Al disorientamento generale dobbiamo dare delle risposte funzionali al “bene dei singoli alunni e della comunità. Siamo ad un bivio, dobbiamo scegliere se essere acritiche presenze che accettano passivamente il nuovo corso dell’inclusione pedagogica o se dobbiamo sostenere il pubblico dibattito sui destini e sulle finalità della scuola. Uscire dalla narcosi che regna e ci rende tutti complici è un imperativo etico; l’alternativa è la rapida disumanizzazione di una nazione che ha perso ogni bussola onto-assiologica.

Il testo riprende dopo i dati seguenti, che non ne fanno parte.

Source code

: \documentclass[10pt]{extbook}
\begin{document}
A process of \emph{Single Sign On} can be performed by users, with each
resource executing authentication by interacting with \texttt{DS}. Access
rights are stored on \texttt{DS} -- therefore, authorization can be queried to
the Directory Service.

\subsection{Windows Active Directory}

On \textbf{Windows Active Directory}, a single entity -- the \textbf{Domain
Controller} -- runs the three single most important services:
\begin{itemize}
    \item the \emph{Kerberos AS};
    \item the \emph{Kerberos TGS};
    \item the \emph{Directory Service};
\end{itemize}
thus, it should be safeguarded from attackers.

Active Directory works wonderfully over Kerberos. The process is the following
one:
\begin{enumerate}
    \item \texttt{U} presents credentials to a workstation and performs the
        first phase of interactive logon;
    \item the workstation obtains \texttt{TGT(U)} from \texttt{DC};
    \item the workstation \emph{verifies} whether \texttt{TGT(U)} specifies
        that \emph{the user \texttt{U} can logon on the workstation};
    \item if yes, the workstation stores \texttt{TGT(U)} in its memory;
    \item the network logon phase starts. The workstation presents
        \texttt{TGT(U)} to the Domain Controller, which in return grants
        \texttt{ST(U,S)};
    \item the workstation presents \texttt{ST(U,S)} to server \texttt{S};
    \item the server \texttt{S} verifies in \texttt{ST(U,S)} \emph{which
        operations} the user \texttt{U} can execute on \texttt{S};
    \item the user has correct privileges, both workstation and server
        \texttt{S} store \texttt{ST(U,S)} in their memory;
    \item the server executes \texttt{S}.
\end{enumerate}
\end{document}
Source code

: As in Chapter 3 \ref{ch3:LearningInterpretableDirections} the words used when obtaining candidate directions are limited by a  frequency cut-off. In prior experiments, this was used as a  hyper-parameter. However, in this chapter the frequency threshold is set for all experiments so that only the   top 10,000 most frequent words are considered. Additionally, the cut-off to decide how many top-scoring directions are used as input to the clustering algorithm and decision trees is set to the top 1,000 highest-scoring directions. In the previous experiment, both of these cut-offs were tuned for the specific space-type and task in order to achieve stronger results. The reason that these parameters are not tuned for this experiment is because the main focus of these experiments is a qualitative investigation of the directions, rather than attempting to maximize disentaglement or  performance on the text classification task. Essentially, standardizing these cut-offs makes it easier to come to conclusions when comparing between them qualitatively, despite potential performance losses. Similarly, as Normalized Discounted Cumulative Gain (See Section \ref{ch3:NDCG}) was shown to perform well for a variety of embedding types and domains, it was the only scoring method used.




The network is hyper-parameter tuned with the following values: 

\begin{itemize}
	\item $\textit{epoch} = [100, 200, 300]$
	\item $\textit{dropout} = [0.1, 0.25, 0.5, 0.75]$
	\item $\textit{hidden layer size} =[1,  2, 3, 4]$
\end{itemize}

Porre domande, dunque, è il modo per comprendere coralmente che le scelte didattiche e formative non sono tutte eguali e tutte buone, bisogna ricominciare ad affermare i “no” dialettici. Discutere della scuola significa per una nazione mettersi allo specchio e guardare il suo volto reale dietro il velo dell’ignoranza-incoscienza che tanto offusca il crudo vero. Ciò che ancor più inquieta in tale cornice è il silenzio dei docenti e dei genitori. All’adeguamento passivo bisogna opporre la pubblica riflessione generale sulla formazione e sulla preparazione umana dei nostri figli ed alunni. Guardandoli possiamo immaginare il mondo che verrà e il nostro presente.